**Prompt:** The answer should consist of each line from the data below that includes "hand".

Records contained in a dataset:
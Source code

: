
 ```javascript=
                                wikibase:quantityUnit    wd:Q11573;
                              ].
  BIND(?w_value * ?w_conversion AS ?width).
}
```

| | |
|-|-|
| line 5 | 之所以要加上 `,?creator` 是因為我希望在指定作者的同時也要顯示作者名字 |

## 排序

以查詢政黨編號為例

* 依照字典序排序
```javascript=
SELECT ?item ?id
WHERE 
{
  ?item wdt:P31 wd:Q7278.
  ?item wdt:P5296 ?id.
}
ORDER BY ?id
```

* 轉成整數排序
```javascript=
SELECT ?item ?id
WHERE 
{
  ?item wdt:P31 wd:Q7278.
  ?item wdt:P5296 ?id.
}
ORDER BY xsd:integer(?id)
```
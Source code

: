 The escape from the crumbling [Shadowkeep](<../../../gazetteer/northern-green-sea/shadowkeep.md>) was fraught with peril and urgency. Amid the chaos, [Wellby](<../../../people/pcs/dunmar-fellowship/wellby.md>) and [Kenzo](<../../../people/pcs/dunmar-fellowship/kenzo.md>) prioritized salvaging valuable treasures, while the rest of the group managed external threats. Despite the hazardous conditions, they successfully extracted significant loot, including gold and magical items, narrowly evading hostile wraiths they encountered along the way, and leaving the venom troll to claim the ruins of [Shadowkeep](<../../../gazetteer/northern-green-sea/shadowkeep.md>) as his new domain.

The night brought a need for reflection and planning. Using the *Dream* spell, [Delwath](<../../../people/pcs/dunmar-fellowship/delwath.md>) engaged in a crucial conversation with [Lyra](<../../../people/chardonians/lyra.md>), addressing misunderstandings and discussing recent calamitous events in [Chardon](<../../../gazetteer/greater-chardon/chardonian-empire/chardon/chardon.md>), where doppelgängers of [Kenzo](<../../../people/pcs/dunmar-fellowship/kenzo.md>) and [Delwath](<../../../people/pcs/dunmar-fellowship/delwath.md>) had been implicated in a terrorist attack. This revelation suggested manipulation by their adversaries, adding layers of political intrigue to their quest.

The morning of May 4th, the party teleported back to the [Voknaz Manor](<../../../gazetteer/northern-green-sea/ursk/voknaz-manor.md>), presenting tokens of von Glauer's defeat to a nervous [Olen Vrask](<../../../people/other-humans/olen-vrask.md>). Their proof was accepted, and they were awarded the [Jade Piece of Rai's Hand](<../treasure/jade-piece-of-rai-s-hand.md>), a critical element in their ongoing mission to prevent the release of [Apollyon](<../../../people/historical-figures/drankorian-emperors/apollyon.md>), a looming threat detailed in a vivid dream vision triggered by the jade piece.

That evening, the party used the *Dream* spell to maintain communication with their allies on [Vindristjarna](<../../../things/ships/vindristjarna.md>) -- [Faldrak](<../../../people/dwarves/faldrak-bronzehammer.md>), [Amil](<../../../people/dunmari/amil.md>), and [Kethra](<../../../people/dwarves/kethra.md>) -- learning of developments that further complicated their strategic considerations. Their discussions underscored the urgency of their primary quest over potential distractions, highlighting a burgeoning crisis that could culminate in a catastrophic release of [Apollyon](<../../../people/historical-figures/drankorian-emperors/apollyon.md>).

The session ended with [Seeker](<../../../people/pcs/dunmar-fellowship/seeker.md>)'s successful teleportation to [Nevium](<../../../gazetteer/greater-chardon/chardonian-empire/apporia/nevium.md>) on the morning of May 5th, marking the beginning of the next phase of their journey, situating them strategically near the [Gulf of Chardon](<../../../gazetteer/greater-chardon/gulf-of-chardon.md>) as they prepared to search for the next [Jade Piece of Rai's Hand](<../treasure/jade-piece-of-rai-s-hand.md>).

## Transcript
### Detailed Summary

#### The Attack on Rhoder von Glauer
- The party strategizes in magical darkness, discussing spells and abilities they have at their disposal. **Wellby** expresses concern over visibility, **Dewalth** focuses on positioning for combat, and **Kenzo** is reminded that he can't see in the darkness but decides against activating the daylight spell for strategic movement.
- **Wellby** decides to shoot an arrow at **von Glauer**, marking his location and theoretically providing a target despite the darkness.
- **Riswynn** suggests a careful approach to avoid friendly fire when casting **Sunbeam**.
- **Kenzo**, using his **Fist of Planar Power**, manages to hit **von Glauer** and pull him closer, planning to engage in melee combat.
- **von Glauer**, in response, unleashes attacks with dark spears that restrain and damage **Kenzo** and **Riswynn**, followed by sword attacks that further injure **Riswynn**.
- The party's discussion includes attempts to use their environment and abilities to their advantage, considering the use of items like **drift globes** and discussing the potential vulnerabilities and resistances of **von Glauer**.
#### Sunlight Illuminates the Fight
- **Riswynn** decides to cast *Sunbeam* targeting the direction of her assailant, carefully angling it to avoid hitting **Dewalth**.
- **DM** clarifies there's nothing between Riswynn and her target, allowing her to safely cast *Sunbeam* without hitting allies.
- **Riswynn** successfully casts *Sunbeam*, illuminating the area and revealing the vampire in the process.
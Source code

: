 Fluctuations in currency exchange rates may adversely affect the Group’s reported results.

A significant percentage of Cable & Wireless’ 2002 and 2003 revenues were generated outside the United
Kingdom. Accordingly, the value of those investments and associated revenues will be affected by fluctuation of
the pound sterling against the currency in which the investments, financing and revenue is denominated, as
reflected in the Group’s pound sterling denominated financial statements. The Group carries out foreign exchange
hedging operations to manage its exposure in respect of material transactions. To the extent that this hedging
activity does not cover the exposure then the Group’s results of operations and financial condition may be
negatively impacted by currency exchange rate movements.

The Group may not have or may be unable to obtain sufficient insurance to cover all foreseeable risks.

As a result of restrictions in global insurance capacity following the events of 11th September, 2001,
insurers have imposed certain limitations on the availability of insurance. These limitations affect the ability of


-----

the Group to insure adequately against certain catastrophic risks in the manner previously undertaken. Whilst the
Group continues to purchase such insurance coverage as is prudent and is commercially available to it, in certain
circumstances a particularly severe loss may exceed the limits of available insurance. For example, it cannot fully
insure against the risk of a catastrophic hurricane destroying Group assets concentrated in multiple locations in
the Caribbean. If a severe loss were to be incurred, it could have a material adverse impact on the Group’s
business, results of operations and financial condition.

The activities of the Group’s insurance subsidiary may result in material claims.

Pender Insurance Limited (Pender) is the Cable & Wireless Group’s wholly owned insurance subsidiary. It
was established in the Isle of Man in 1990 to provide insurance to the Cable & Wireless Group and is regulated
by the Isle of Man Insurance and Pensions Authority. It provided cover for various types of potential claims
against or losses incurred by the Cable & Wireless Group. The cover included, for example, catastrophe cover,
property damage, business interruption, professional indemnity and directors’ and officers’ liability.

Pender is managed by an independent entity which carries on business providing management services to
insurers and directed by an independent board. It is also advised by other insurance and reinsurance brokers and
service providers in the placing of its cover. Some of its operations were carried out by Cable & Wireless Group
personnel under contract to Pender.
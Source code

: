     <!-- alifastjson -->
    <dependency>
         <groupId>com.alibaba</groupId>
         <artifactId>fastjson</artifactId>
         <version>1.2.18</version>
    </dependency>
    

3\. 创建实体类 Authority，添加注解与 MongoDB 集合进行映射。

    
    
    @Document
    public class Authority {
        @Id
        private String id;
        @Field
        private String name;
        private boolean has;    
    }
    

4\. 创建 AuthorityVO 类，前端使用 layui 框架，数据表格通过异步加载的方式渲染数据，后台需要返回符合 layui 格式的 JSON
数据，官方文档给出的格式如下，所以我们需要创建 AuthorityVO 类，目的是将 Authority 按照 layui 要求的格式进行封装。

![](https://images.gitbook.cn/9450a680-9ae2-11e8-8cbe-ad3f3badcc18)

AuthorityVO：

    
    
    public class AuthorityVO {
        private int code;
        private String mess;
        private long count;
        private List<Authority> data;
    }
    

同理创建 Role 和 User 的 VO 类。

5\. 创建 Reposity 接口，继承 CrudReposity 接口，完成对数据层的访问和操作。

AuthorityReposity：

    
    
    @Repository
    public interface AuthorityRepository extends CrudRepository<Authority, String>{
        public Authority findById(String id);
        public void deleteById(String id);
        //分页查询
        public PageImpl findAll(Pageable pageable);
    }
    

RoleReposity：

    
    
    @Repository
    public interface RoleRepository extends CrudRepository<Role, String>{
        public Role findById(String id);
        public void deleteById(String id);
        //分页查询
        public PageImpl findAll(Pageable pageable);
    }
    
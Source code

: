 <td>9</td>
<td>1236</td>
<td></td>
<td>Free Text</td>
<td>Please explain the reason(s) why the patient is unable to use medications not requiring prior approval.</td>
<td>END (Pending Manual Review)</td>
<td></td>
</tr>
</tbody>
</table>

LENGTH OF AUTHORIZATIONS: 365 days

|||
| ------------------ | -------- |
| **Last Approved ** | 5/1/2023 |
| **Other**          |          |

**Solution to the problem:**
The morning of May 4th, the party teleported back to the [Voknaz Manor](<../../../gazetteer/northern-green-sea/ursk/voknaz-manor.md>), presenting tokens of von Glauer's defeat to a nervous [Olen Vrask](<../../../people/other-humans/olen-vrask.md>). Their proof was accepted, and they were awarded the [Jade Piece of Rai's Hand](<../treasure/jade-piece-of-rai-s-hand.md>), a critical element in their ongoing mission to prevent the release of [Apollyon](<../../../people/historical-figures/drankorian-emperors/apollyon.md>), a looming threat detailed in a vivid dream vision triggered by the jade piece.
The session ended with [Seeker](<../../../people/pcs/dunmar-fellowship/seeker.md>)'s successful teleportation to [Nevium](<../../../gazetteer/greater-chardon/chardonian-empire/apporia/nevium.md>) on the morning of May 5th, marking the beginning of the next phase of their journey, situating them strategically near the [Gulf of Chardon](<../../../gazetteer/greater-chardon/gulf-of-chardon.md>) as they prepared to search for the next [Jade Piece of Rai's Hand](<../treasure/jade-piece-of-rai-s-hand.md>).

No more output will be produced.